* Task directions
Would you restate word for word the lines of the listing, beginning at the first and ending with the line that holds "Media Classic SaaS网络，以及在资产发布时监控资产的状态，管理用户权限并维护安全。"?

=== Section Start ===

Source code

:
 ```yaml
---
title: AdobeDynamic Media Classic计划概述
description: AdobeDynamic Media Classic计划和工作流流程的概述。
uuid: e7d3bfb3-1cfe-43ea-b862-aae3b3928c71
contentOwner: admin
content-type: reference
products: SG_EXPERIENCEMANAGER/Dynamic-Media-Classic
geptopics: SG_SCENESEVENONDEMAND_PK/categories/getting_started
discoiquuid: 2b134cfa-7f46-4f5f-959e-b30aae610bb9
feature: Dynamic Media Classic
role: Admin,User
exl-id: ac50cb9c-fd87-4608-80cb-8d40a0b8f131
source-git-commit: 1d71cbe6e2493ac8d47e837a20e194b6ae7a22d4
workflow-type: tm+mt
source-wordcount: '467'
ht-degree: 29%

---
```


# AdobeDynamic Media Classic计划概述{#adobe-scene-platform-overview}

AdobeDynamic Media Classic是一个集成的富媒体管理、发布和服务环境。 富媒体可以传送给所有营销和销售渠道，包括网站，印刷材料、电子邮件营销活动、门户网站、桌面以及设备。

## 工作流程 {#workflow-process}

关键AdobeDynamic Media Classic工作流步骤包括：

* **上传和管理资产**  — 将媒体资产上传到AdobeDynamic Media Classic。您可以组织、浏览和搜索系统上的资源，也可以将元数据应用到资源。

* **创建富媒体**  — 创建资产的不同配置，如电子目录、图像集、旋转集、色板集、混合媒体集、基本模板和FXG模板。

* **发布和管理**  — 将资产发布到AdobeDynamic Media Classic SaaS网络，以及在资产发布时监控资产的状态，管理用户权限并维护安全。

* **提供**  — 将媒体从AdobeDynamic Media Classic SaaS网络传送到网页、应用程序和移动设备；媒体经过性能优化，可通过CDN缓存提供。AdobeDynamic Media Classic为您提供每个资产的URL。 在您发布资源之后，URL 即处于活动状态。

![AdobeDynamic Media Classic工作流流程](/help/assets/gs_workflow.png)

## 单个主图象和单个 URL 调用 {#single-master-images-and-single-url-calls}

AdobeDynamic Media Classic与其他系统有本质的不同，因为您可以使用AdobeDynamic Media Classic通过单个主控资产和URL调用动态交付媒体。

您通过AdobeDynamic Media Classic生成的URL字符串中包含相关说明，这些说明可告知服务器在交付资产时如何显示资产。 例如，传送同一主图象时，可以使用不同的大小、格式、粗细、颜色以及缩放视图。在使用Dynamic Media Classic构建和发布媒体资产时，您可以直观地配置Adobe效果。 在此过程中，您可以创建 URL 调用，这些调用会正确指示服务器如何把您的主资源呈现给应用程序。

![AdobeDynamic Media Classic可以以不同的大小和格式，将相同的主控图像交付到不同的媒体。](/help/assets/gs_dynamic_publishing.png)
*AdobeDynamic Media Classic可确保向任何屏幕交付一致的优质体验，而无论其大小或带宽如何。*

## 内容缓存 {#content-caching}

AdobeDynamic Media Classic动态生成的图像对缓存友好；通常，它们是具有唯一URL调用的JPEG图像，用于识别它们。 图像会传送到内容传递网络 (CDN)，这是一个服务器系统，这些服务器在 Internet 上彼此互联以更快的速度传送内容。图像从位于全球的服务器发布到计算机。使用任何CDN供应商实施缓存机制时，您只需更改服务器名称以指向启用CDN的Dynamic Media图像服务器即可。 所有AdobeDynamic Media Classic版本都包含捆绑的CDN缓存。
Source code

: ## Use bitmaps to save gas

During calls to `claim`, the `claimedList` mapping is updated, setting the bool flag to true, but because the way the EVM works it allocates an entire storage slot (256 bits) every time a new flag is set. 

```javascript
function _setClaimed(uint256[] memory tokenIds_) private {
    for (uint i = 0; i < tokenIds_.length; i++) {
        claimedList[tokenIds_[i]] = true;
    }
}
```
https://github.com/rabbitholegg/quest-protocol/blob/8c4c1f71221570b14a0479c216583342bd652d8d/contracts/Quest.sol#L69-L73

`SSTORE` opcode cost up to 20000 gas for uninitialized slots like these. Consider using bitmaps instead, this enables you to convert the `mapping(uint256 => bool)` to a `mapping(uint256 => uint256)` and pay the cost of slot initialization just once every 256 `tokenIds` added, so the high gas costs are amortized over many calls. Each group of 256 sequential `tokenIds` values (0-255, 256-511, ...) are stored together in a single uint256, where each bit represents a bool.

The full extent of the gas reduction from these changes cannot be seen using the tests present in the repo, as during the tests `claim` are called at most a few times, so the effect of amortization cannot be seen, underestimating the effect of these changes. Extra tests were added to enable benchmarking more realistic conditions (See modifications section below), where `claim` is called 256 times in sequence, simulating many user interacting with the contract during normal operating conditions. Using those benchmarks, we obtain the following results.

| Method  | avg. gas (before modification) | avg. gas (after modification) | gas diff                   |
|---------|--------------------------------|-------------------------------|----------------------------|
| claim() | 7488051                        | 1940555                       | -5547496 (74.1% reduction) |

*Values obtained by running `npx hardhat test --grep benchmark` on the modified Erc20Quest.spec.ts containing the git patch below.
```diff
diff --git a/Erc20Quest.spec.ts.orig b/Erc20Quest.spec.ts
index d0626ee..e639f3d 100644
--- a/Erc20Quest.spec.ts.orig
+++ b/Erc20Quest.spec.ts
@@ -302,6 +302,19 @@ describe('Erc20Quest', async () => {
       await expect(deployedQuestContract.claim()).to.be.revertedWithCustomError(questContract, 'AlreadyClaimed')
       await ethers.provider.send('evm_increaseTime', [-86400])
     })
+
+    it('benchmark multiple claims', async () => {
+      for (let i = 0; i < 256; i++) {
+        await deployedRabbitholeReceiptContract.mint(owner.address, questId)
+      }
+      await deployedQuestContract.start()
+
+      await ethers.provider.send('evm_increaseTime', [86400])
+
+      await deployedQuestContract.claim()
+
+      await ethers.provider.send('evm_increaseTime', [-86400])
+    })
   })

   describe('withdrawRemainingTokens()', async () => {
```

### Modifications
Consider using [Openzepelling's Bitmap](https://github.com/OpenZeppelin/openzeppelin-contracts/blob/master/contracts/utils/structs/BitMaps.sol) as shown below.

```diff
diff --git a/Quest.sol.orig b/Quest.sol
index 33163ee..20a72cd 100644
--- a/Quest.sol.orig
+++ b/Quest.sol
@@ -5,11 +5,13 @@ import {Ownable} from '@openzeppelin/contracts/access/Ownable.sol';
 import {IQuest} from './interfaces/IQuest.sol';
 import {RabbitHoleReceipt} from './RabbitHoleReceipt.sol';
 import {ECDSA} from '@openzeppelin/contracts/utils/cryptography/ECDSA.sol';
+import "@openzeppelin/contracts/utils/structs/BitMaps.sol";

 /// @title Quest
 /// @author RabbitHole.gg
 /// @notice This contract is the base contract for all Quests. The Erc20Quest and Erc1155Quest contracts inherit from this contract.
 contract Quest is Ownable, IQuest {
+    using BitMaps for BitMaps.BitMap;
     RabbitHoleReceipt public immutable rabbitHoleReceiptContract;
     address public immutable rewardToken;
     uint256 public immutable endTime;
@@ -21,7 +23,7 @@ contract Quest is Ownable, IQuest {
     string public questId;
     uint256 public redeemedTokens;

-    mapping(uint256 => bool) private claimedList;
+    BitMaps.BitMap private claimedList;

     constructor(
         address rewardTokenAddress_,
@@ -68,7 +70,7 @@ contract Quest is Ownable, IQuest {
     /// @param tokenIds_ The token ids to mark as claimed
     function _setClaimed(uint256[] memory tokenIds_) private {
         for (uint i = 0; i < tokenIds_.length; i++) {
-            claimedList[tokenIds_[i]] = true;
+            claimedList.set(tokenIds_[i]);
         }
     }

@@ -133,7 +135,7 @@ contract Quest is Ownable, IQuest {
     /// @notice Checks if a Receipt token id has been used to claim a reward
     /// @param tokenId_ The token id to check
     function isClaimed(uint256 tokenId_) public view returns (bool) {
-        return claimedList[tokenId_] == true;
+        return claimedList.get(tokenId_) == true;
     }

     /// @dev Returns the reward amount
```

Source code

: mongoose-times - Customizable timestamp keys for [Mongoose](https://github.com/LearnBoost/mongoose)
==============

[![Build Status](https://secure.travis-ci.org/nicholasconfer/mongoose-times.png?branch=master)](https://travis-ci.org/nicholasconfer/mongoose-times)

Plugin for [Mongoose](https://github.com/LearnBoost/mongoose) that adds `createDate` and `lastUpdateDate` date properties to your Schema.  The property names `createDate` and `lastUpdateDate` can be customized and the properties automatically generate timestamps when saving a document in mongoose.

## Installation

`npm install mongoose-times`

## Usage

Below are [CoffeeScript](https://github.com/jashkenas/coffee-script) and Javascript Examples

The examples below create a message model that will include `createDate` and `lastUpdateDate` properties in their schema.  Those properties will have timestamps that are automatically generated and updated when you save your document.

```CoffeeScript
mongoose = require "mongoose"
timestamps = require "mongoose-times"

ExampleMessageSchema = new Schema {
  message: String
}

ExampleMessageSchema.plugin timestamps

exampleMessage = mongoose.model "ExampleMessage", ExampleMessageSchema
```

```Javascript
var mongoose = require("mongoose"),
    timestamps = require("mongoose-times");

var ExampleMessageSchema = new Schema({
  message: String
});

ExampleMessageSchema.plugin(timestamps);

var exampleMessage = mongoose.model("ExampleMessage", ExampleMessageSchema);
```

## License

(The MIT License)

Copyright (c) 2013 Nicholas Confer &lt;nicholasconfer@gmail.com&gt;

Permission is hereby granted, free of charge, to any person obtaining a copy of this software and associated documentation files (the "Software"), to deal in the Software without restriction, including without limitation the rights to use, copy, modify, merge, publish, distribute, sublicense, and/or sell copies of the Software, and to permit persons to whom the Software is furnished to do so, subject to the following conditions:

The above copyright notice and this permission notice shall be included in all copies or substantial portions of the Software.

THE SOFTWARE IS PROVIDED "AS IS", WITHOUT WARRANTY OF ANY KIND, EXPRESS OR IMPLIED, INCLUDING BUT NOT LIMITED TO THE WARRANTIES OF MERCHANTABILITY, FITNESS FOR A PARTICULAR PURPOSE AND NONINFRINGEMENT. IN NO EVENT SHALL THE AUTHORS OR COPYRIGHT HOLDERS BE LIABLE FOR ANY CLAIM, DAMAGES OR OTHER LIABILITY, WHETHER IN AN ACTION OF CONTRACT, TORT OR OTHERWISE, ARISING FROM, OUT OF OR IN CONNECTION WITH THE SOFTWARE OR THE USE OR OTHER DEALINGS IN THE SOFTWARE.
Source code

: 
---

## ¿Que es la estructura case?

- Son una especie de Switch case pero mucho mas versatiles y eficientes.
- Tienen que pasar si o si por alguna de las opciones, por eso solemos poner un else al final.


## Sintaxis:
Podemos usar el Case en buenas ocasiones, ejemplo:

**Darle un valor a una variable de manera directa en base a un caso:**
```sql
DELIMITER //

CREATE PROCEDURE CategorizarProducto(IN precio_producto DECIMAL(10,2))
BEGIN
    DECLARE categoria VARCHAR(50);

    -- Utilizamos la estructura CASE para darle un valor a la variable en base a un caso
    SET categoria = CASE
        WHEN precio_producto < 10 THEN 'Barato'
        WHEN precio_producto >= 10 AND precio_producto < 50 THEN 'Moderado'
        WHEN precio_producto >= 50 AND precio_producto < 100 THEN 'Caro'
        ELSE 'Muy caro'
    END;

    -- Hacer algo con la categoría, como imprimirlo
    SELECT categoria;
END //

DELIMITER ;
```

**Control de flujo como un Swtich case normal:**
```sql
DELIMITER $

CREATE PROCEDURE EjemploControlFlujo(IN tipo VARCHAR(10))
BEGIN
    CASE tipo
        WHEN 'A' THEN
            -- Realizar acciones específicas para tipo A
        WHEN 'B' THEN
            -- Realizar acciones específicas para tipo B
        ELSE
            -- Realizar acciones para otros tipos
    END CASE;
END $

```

=== Section End ===

* Response below
Source code

:
 ```yaml
---
title: AdobeDynamic Media Classic计划概述
description: AdobeDynamic Media Classic计划和工作流流程的概述。
uuid: e7d3bfb3-1cfe-43ea-b862-aae3b3928c71
contentOwner: admin
content-type: reference
products: SG_EXPERIENCEMANAGER/Dynamic-Media-Classic
geptopics: SG_SCENESEVENONDEMAND_PK/categories/getting_started
discoiquuid: 2b134cfa-7f46-4f5f-959e-b30aae610bb9
feature: Dynamic Media Classic
role: Admin,User
exl-id: ac50cb9c-fd87-4608-80cb-8d40a0b8f131
source-git-commit: 1d71cbe6e2493ac8d47e837a20e194b6ae7a22d4
workflow-type: tm+mt
source-wordcount: '467'
ht-degree: 29%

---
```


# AdobeDynamic Media Classic计划概述{#adobe-scene-platform-overview}

AdobeDynamic Media Classic是一个集成的富媒体管理、发布和服务环境。 富媒体可以传送给所有营销和销售渠道，包括网站，印刷材料、电子邮件营销活动、门户网站、桌面以及设备。

## 工作流程 {#workflow-process}

关键AdobeDynamic Media Classic工作流步骤包括：

* **上传和管理资产**  — 将媒体资产上传到AdobeDynamic Media Classic。您可以组织、浏览和搜索系统上的资源，也可以将元数据应用到资源。

* **创建富媒体**  — 创建资产的不同配置，如电子目录、图像集、旋转集、色板集、混合媒体集、基本模板和FXG模板。

* **发布和管理**  — 将资产发布到AdobeDynamic Media Classic SaaS网络，以及在资产发布时监控资产的状态，管理用户权限并维护安全。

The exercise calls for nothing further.